(Source records)
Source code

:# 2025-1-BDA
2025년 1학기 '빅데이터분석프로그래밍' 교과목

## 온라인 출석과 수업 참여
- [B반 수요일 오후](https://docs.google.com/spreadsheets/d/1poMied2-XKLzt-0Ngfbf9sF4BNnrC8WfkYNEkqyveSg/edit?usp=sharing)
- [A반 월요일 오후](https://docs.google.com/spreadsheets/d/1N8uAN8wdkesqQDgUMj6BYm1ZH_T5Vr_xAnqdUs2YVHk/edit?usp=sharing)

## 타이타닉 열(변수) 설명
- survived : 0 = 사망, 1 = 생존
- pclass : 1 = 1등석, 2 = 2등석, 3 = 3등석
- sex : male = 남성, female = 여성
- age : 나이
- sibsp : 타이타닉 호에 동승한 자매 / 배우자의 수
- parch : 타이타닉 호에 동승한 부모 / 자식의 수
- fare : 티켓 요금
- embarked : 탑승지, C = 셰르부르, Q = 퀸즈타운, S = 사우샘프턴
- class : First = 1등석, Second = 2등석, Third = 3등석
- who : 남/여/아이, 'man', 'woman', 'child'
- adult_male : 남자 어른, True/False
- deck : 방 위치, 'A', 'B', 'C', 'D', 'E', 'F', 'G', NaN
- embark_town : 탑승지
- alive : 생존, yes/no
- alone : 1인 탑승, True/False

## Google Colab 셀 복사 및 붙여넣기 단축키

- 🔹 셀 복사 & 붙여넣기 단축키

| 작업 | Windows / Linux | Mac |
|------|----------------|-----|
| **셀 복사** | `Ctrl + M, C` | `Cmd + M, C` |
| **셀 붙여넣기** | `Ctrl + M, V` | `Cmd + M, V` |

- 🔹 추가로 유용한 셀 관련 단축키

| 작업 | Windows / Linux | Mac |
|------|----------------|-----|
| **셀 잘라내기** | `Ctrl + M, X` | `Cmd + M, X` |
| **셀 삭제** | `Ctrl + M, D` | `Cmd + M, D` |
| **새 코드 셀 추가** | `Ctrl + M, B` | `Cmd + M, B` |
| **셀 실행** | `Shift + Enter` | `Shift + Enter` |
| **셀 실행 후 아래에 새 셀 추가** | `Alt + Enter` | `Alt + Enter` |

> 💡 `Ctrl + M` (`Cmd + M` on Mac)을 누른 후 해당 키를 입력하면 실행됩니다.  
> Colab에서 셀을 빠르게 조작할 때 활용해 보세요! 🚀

## [WORK INSTRUCTIONS]
Your output must contain exactly the lines from the one containing "- class : First" to the final line of the data above, and no other text.

## [SOLUTION FOR THIS TASK]
- class : First = 1등석, Second = 2등석, Third = 3등석
- who : 남/여/아이, 'man', 'woman', 'child'
- adult_male : 남자 어른, True/False
- deck : 방 위치, 'A', 'B', 'C', 'D', 'E', 'F', 'G', NaN
- embark_town : 탑승지
- alive : 생존, yes/no
- alone : 1인 탑승, True/False

## Google Colab 셀 복사 및 붙여넣기 단축키

- 🔹 셀 복사 & 붙여넣기 단축키

| 작업 | Windows / Linux | Mac |
|------|----------------|-----|
| **셀 복사** | `Ctrl + M, C` | `Cmd + M, C` |
| **셀 붙여넣기** | `Ctrl + M, V` | `Cmd + M, V` |

- 🔹 추가로 유용한 셀 관련 단축키

| 작업 | Windows / Linux | Mac |
|------|----------------|-----|
| **셀 잘라내기** | `Ctrl + M, X` | `Cmd + M, X` |
| **셀 삭제** | `Ctrl + M, D` | `Cmd + M, D` |
| **새 코드 셀 추가** | `Ctrl + M, B` | `Cmd + M, B` |
| **셀 실행** | `Shift + Enter` | `Shift + Enter` |
| **셀 실행 후 아래에 새 셀 추가** | `Alt + Enter` | `Alt + Enter` |

> 💡 `Ctrl + M` (`Cmd + M` on Mac)을 누른 후 해당 키를 입력하면 실행됩니다.  
> Colab에서 셀을 빠르게 조작할 때 활용해 보세요! 🚀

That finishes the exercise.